Montana Colors
- Industry: Art materials
- Founded: 1994
- Founder: Jordi Rubio
- Headquarters: Barcelona, Spain
- Area served: Worldwide
- Website: www.montanacolors.com

= Montana Colors =

Spanish art brand

Montana Colors, also known as MTN, or sometimes Spanish Montana (to distinguish it from German brand Montana Cans), is an art company founded by Jordi Rubio in Barcelona in 1994. The majority of its products are designed for use in graffiti.
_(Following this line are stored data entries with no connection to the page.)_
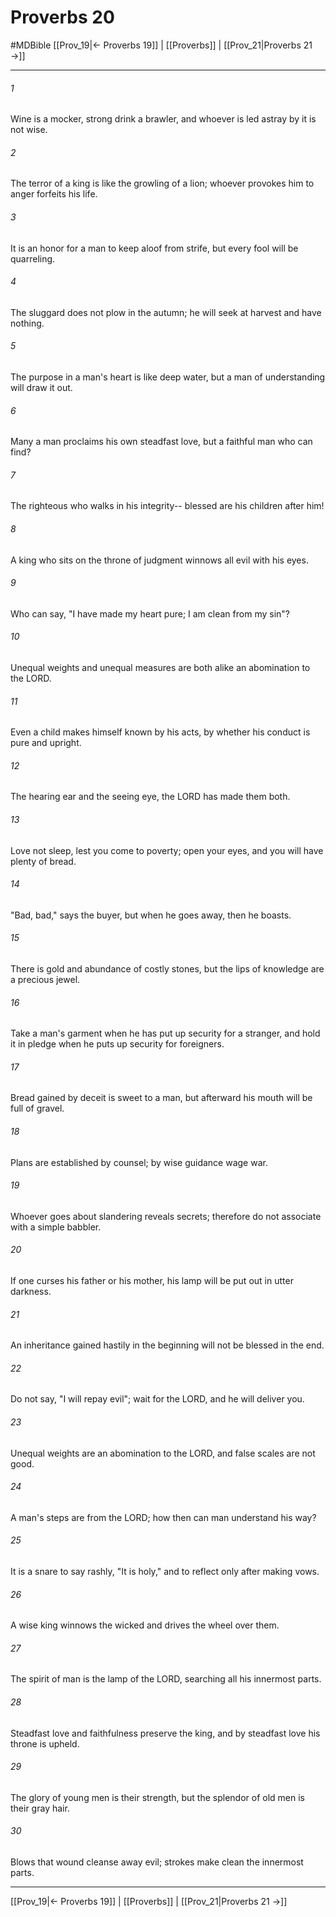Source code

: # Proverbs 20
#MDBible
[[Prov_19|← Proverbs 19]] | [[Proverbs]] | [[Prov_21|Proverbs 21 →]]

***

###### 1 

Wine is a mocker, strong drink a brawler, and whoever is led astray by it is not wise. 

###### 2 

The terror of a king is like the growling of a lion; whoever provokes him to anger forfeits his life. 

###### 3 

It is an honor for a man to keep aloof from strife, but every fool will be quarreling. 

###### 4 

The sluggard does not plow in the autumn; he will seek at harvest and have nothing. 

###### 5 

The purpose in a man's heart is like deep water, but a man of understanding will draw it out. 

###### 6 

Many a man proclaims his own steadfast love, but a faithful man who can find? 

###### 7 

The righteous who walks in his integrity-- blessed are his children after him! 

###### 8 

A king who sits on the throne of judgment winnows all evil with his eyes. 

###### 9 

Who can say, "I have made my heart pure; I am clean from my sin"? 

###### 10 

Unequal weights and unequal measures are both alike an abomination to the LORD. 

###### 11 

Even a child makes himself known by his acts, by whether his conduct is pure and upright. 

###### 12 

The hearing ear and the seeing eye, the LORD has made them both. 

###### 13 

Love not sleep, lest you come to poverty; open your eyes, and you will have plenty of bread. 

###### 14 

"Bad, bad," says the buyer, but when he goes away, then he boasts. 

###### 15 

There is gold and abundance of costly stones, but the lips of knowledge are a precious jewel. 

###### 16 

Take a man's garment when he has put up security for a stranger, and hold it in pledge when he puts up security for foreigners. 

###### 17 

Bread gained by deceit is sweet to a man, but afterward his mouth will be full of gravel. 

###### 18 

Plans are established by counsel; by wise guidance wage war. 

###### 19 

Whoever goes about slandering reveals secrets; therefore do not associate with a simple babbler. 

###### 20 

If one curses his father or his mother, his lamp will be put out in utter darkness. 

###### 21 

An inheritance gained hastily in the beginning will not be blessed in the end. 

###### 22 

Do not say, "I will repay evil"; wait for the LORD, and he will deliver you. 

###### 23 

Unequal weights are an abomination to the LORD, and false scales are not good. 

###### 24 

A man's steps are from the LORD; how then can man understand his way? 

###### 25 

It is a snare to say rashly, "It is holy," and to reflect only after making vows. 

###### 26 

A wise king winnows the wicked and drives the wheel over them. 

###### 27 

The spirit of man is the lamp of the LORD, searching all his innermost parts. 

###### 28 

Steadfast love and faithfulness preserve the king, and by steadfast love his throne is upheld. 

###### 29 

The glory of young men is their strength, but the splendor of old men is their gray hair. 

###### 30 

Blows that wound cleanse away evil; strokes make clean the innermost parts. 

***

[[Prov_19|← Proverbs 19]] | [[Proverbs]] | [[Prov_21|Proverbs 21 →]]
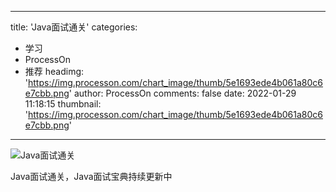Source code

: 
---
title: 'Java面试通关'
categories: 
 - 学习
 - ProcessOn
 - 推荐
headimg: 'https://img.processon.com/chart_image/thumb/5e1693ede4b061a80c6e7cbb.png'
author: ProcessOn
comments: false
date: 2022-01-29 11:18:15
thumbnail: 'https://img.processon.com/chart_image/thumb/5e1693ede4b061a80c6e7cbb.png'
---

<div>   
<img class="thumb" alt="Java面试通关" src="https://img.processon.com/chart_image/thumb/5e1693ede4b061a80c6e7cbb.png" referrerpolicy="no-referrer">
<p>Java面试通关，Java面试宝典持续更新中</p>  
</div>
            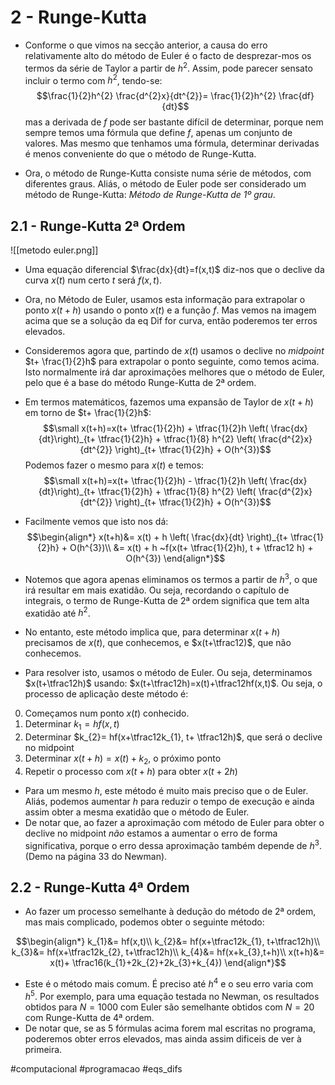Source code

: # 2 - Runge-Kutta
- Conforme o que vimos na secção anterior, a causa do erro relativamente alto do método de Euler é o facto de desprezar-mos os termos da série de Taylor a partir de $h^{2}$. Assim, pode parecer sensato incluir o termo com $h^{2}$, tendo-se:
$$\frac{1}{2}h^{2} \frac{d^{2}x}{dt^{2}}= \frac{1}{2}h^{2} \frac{df}{dt}$$
mas a derivada de $f$ pode ser bastante difícil de determinar, porque nem sempre temos uma fórmula que define $f$, apenas um conjunto de valores. Mas mesmo que tenhamos uma fórmula, determinar derivadas é menos conveniente do que o método de Runge-Kutta.

- Ora, o método de Runge-Kutta consiste numa série de métodos, com diferentes graus. Aliás, o método de Euler pode ser considerado um método de Runge-Kutta: *Método de Runge-Kutta de 1º grau*.

## 2.1 - Runge-Kutta 2ª Ordem
![[metodo euler.png]]
- Uma equação diferencial $\frac{dx}{dt}=f(x,t)$ diz-nos que o declive da curva $x(t)$ num certo $t$ será $f(x,t)$.
- Ora, no Método de Euler, usamos esta informação para extrapolar o ponto $x(t+h)$ usando o ponto $x(t)$ e a função $f$. Mas vemos na imagem acima que se a solução da eq Dif for curva, então poderemos ter erros elevados.

- Consideremos agora que, partindo de $x(t)$ usamos o declive no *midpoint* $t+ \frac{1}{2}h$ para extrapolar o ponto seguinte, como temos acima. Isto normalmente irá dar aproximações melhores que o método de Euler, pelo que é a base do método Runge-Kutta de 2ª ordem.

- Em termos matemáticos, fazemos uma expansão de Taylor de $x(t+h)$ em torno de $t+ \frac{1}{2}h$:
$$\small x(t+h)=x(t+ \tfrac{1}{2}h) + \tfrac{1}{2}h \left( \frac{dx}{dt}\right)_{t+ \tfrac{1}{2}h} + \tfrac{1}{8} h^{2} \left( \frac{d^{2}x}{dt^{2}} \right)_{t+ \tfrac{1}{2}h} + O(h^{3})$$
Podemos fazer o mesmo para $x(t)$ e temos:
$$\small x(t+h)=x(t+ \tfrac{1}{2}h) - \tfrac{1}{2}h \left( \frac{dx}{dt}\right)_{t+ \tfrac{1}{2}h} + \tfrac{1}{8} h^{2} \left( \frac{d^{2}x}{dt^{2}} \right)_{t+ \tfrac{1}{2}h} + O(h^{3})$$
- Facilmente vemos que isto nos dá:
$$\begin{align*}
x(t+h)&= x(t) + h \left( \frac{dx}{dt} \right)_{t+ \tfrac{1}{2}h} + O(h^{3})\\
&= x(t) + h ~f(x(t+ \tfrac{1}{2}h), t + \tfrac12 h) + O(h^{3})
\end{align*}$$
- Notemos que agora apenas eliminamos os termos a partir de $h^{3}$, o que irá resultar em mais exatidão. Ou seja, recordando o capítulo de integrais, o termo de Runge-Kutta de 2ª ordem significa que tem alta exatidão até $h^{2}$.

- No entanto, este método implica que, para determinar $x(t+h)$ precisamos de $x(t)$, que conhecemos, e $x(t+\tfrac12)$, que não conhecemos.
- Para resolver isto, usamos o método de Euler. Ou seja, determinamos $x(t+\tfrac12h)$ usando: $x(t+\tfrac12h)=x(t)+\tfrac12hf(x,t)$. Ou seja, o processo de aplicação deste método é:

0. Começamos num ponto $x(t)$ conhecido.
1. Determinar $k_{1}=hf(x,t)$
2. Determinar $k_{2}= hf(x+\tfrac12k_{1}, t+ \tfrac12h)$, que será o declive no midpoint
3. Determinar $x(t+h)=x(t)+k_{2}$, o próximo ponto
4. Repetir o processo com $x(t+h)$ para obter $x(t+2h)$

- Para um mesmo $h$, este método é muito mais preciso que o de Euler. Aliás, podemos aumentar $h$ para reduzir o tempo de execução e ainda assim obter a mesma exatidão que o método de Euler.
- De notar que, ao fazer a aproximação com método de Euler para obter o declive no midpoint *não* estamos a aumentar o erro de forma significativa, porque o erro dessa aproximação também depende de $h^{3}$. (Demo na página 33 do Newman).

## 2.2 - Runge-Kutta 4ª Ordem
- Ao fazer um processo semelhante à dedução do método de 2ª ordem, mas mais complicado, podemos obter o seguinte método:

$$\begin{align*}
k_{1}&= hf(x,t)\\
k_{2}&= hf(x+\tfrac12k_{1}, t+\tfrac12h)\\
k_{3}&= hf(x+\tfrac12k_{2}, t+\tfrac12h)\\
k_{4}&= hf(x+k_{3},t+h)\\
x(t+h)&= x(t)+ \tfrac16(k_{1}+2k_{2}+2k_{3}+k_{4})
\end{align*}$$
- Este é o método mais comum. É preciso até $h^{4}$ e o seu erro varia com $h^{5}$. Por exemplo, para uma equação testada no Newman, os resultados obtidos para $N=1000$ com Euler são semelhante obtidos com $N=20$ com Runge-Kutta de 4ª ordem.
- De notar que, se as 5 fórmulas acima forem mal escritas no programa, poderemos obter erros elevados, mas ainda assim dificeis de ver à primeira.

#computacional #programacao #eqs_difs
They are considered to be one of the best spray paint brands in the world.

== Collaborations ==
In a collaboration with Beyond the Streets, MTN have created custom paint cans with artists including Jean-Michel Basquiat, Keith Haring, André, Chor Boogie, Ron English, Mister Cartoon, and Shepard Fairey, as well as brands Carhartt and Casio. In 2016, MTN released a paint named Gris Rita (Rita Grey) in honour of Spanish politician Rita Barberá being "responsible for the disappearance of countless amounts of graffiti."

Montana Colors have sponsored street art festivals in Australia and the USA, most notably Beyond The Streets.

== Relationship with Montana Cans ==
Montana Cans, a German paint brand, began in 1995 after Montana Colors pulled out of a brand deal with German company after they already had the rights to use the name Montana.